The dreaded report, killer of many highs and father of your stress. Every class wants at least one or two, and every professor expects top-notch, professionally quality work from all students. For some of us, this is an insurmountable challenge, whether out of a lack of skill or too much on your plate already.
But before you resign yourself to a solid D on that pending report, let a natural pro on the subject say his piece. As a child, I was that weird kid who stayed inside during recess to read books. I was reading on the weekends and devouring pages during the summer. As a result, writing comes to me as naturally as breathing, and I consistently get decent scores on reports without really trying.
I’m gonna list a few tips and tricks that I’ve come across to get that report up to snuff. I bet that an A+ report would look swanky to any future employer, especially if you’re interested in media.
Description Expansion. As we all know, the basis for any essay is an introduction paragraph, three bodies, and a conclusion. That can be a lot of writing, but only end up being a page or two when the professor wants six. Therefore, try to engage in description as much as possible. Take the following paragraph for example:
There was a white house on the hill. Three children walked up to the house. The old man who lived there leaned out of the window. He shouted, “Get off my property!” The children got scared and ran away.
This paragraph could be the description of a story, written in your own words. It describes the situation in a fair and comprehensive way, but it could be much, much longer. Let’s try this again, this time using some description to plump it out a bit:
Sat upon the crest of a bleak hill, the hulk of a house stood a bleak white against the overcast skies. A trio of youngsters gazed up at the alabaster building as they ascended the pathway, their eyes filled with trepidation and excitement of the unknown before them. Suddenly, a dark window flew open, shutters clattering against the snowy siding like a rumble of thunder. A grizzled old man leaned out of the portal, shaking his fist in apoplectic rage, spittle flying from his lips as he cursed the small intruders, his words of disgust dashing upon their tender ears with the sharpness of blades. Frightened, the children spilled from the property in sheer panic, sprinting back to the safety of their homes.
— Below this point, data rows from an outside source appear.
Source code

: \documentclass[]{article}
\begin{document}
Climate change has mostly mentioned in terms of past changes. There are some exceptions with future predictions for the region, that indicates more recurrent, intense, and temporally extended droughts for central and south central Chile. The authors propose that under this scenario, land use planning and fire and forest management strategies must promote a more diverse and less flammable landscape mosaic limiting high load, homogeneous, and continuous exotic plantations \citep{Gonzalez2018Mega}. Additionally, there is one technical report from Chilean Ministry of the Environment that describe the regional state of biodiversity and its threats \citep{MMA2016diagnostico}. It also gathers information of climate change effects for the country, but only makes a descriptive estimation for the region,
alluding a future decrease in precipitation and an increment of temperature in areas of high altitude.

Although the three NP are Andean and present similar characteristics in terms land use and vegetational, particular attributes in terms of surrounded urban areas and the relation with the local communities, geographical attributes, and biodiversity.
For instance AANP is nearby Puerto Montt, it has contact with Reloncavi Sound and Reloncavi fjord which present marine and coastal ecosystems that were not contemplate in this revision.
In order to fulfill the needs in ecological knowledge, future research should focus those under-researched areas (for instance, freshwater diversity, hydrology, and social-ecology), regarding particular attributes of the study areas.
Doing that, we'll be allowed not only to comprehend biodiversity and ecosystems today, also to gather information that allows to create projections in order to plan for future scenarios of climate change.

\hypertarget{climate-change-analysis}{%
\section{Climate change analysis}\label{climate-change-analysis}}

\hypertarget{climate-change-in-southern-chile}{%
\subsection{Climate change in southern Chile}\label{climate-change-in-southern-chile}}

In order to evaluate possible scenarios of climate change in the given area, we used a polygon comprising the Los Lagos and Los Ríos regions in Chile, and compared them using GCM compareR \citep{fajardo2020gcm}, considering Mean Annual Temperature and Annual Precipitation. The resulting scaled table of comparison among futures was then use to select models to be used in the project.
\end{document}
As you can see, though not much has changed, by adding a few descriptions to what you already have, you can take a short paragraph and turn it into a proper, professional paragraph with relative ease. And make sure not to repeat the same adjectives in the same paragraph, as it gets repetitive quickly.
Professional Keywords. As you write your different essays and reports, you begin to pick up on the various keywords that professors like to see. As a tip, you don’t need to know how to write the perfect essay, all you need to know is how to make it look like you do. Here are a few choice words that are guaranteed to catch the eye:
- Adjectives ending in -ly Thusly, firstly, suddenly.
- Capitalized Proper Nouns Nothing looks less professional than a lowercase name.
- Oxford Comma That’s the extra comma before the last item in a list.
Format Last. Most professors want a double-spaced document, Times New Roman size 14. This allows them to make corrections and edits more easily, but at the same time, I personally feel that it stifles your creativity. Therefore, my suggestion is not to format the essay until after you’ve finished writing it. It’s a small difference, but you tend to feel like you’ve written a lot when you haven’t actually written much at all. If you write single-spaced, and type up two pages, that ends up being a nice four page document when you format it.
Experiment a bit, see what works for you. Give your report to someone else and have them read a bit, to make sure that it flows well and feels interesting. And don’t forget to practice, practice, practice!